Anything that we do in the District, whether it is developing a training program, or generating ideas about recruitment and retention, or how systems are used, it likely has been done by another state before. Having those tools and the opportunity to network and learn from peers is great. NASPO is an incredible organization that allows you to connect with other CPOs who may be dealing with similar challenges.
NASPO STAFF: The District of Columbia is such a unique jurisdiction. Can you talk about the strategic role your centralized office has and how it provides oversight for procurement activities in the nation’s capital?
GEORGE SCHUTTER: The District of Columbia is a fascinating place. It’s really an incredibly unique jurisdiction. We are led by an independently-elected Mayor, who has run the city, which has 22 years of balanced budget that we are managing. It’s so unique because you have federal issues, state issues, as well as county and municipal issues that you are all dealing with in one jurisdiction. If you tried to compare contracting here in the District to state contracting – in Illinois, for example, where I grew up, you would need to combine the Illinois state contracting office with the Cook County contracting office, with the school district, and the contracting office that covers the city of Chicago. We provide all those levels of support in this one jurisdiction. So, it’s very fascinating because of the multi-jurisdictional requirements from the multiple levels of government that we manage. My office supports 78 agencies and offices throughout the District. You need to have insight from a practical standpoint of both the Federal Acquisition Regulation as well as the District jurisdictional regulations for all our contracting activities.
NASPO STAFF: George, you have such an impressive background, having led national and international efforts in 75 countries, which focused on reforms in areas such as procurement, financial management, and transparency. The District’s OCP has implemented many reform initiatives in the past few years. Tell me about the recent efforts led by your office to streamline processes and improve the way contracts are sourced in the District. Do you expect they will increase quality, transparency, team member and customer satisfaction?

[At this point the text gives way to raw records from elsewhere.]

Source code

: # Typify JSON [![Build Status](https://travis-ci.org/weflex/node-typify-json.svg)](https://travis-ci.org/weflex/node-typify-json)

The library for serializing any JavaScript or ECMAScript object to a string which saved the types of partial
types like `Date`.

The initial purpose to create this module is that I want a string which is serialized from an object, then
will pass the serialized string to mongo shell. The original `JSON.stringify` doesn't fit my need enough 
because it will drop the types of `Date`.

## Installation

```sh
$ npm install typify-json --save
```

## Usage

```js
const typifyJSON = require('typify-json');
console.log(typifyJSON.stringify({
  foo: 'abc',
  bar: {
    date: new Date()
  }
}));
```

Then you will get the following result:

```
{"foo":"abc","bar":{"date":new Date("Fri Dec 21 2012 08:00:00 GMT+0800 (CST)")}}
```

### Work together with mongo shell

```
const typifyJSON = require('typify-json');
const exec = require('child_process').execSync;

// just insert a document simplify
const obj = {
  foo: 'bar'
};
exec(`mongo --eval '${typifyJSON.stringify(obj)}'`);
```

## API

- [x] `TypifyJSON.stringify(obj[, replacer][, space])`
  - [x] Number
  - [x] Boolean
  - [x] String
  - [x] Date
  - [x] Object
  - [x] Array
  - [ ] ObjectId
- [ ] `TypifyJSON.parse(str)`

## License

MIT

GEORGE SCHUTTER: Our reform efforts included redesigning our organizational structure to align with the requirements in the District. I think about people, process, and systems. We have over 160 contracting professionals that manage broad commodities and service areas from 23 office locations throughout the District. Aligning the structure of the central contracting office is important because it allows the subject matter experts to communicate, coordinate and share that knowledge. Also, standardizing the way we do business is critical. Every procurement is different, but you need to have standardized processes so that your supplier partners are not dealing with duplicative process, or two different ways to invoice against the contract, for example. Making sure we have the training mechanisms in place is also very important to us; we are very lucky here in the District to have the resource of a Procurement Training Institute to be able to train to a certification. This is a joint certification with George Washington University in the District of Columbia.
Lastly, I’d mention systems. We are now in the design phase of the system refresh of our current technology. All contracting processes will be incorporated into the system more thoroughly, which will help us better understand where we are in the contracting process and increase transparency and visibility into our spend, to really complete the reforming efforts.

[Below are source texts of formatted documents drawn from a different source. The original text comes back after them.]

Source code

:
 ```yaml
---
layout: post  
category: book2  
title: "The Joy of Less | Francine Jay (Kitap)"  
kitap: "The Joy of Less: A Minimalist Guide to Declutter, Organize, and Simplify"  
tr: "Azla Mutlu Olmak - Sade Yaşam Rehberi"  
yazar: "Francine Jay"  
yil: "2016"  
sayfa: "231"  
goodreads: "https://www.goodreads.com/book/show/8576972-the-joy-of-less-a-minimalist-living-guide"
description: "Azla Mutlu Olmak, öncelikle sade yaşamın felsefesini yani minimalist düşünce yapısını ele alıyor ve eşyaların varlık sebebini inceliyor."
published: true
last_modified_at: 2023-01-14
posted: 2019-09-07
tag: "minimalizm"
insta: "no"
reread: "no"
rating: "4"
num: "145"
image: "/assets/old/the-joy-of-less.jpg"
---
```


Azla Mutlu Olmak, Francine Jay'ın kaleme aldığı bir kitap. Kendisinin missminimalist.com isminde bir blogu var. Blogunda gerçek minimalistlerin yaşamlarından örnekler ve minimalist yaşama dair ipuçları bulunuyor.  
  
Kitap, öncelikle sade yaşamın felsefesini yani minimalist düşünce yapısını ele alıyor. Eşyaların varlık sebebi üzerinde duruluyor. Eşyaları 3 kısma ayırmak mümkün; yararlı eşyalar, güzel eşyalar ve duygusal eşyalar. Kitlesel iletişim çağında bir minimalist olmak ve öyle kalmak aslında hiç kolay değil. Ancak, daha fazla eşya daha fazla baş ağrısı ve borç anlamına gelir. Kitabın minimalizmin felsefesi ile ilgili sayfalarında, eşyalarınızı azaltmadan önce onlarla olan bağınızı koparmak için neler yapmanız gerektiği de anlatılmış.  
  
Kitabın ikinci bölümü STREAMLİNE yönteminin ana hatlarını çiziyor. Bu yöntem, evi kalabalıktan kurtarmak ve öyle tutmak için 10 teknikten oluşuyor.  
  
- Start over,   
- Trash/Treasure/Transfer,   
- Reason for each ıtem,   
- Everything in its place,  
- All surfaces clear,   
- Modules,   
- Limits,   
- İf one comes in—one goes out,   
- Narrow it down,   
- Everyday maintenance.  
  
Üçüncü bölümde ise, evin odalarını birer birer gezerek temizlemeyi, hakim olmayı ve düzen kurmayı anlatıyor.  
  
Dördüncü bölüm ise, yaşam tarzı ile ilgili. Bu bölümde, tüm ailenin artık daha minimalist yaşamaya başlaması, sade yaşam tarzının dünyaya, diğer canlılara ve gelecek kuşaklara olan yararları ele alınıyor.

NASPO STAFF: If I were a fly on the wall in George’s office in the District of Columbia, what would I hear and see every day? Walk me through a day in the life as the CPO, leading the District’s OCP.

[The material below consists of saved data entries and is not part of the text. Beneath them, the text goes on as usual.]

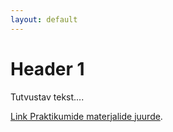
 ```yaml
---
layout: default
---
```


# [](#header-1)Header 1

Tutvustav tekst....

[Link Praktikumide materjalide juurde](praktikumid).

GEORGE SCHUTTER: As I mentioned before, we are supporting 78 offices and agencies. The days are very engaging, you can have strategy discussions as well as getting into challenges related to a particular procurement. We work at a very fast pace here in the District. At any given day you come into the office in the morning you have a full schedule on your plate. Most of the time, however, something that is higher priority will come up that takes the attention of the CPO, which is going to change my day completely. It lends to a very fast-paced schedule that is fluid, but it all is such a meaningful work. I know it might sound a bit cliché, but to be able to see the direct impact our work has on the residents, is really meaningful for us here in the Office of Contracting and Procurement.
NASPO STAFF: Name one accomplishment you are most proud of since you became the CPO in the District.
GEORGE SCHUTTER: Our team has done an incredible number of things I am very proud of. The one thing that I am most proud of (which is actually work in progress) is changing our focus and move from a contracting function that was more about processes to a more advisory role. Our contracting officers and specialists are now understood to act as business advisors and change agents, rather than just processing documents. They perform a function that is critical, which can and should be a mission-enabler and really a mission-multiplier for the agencies that we support.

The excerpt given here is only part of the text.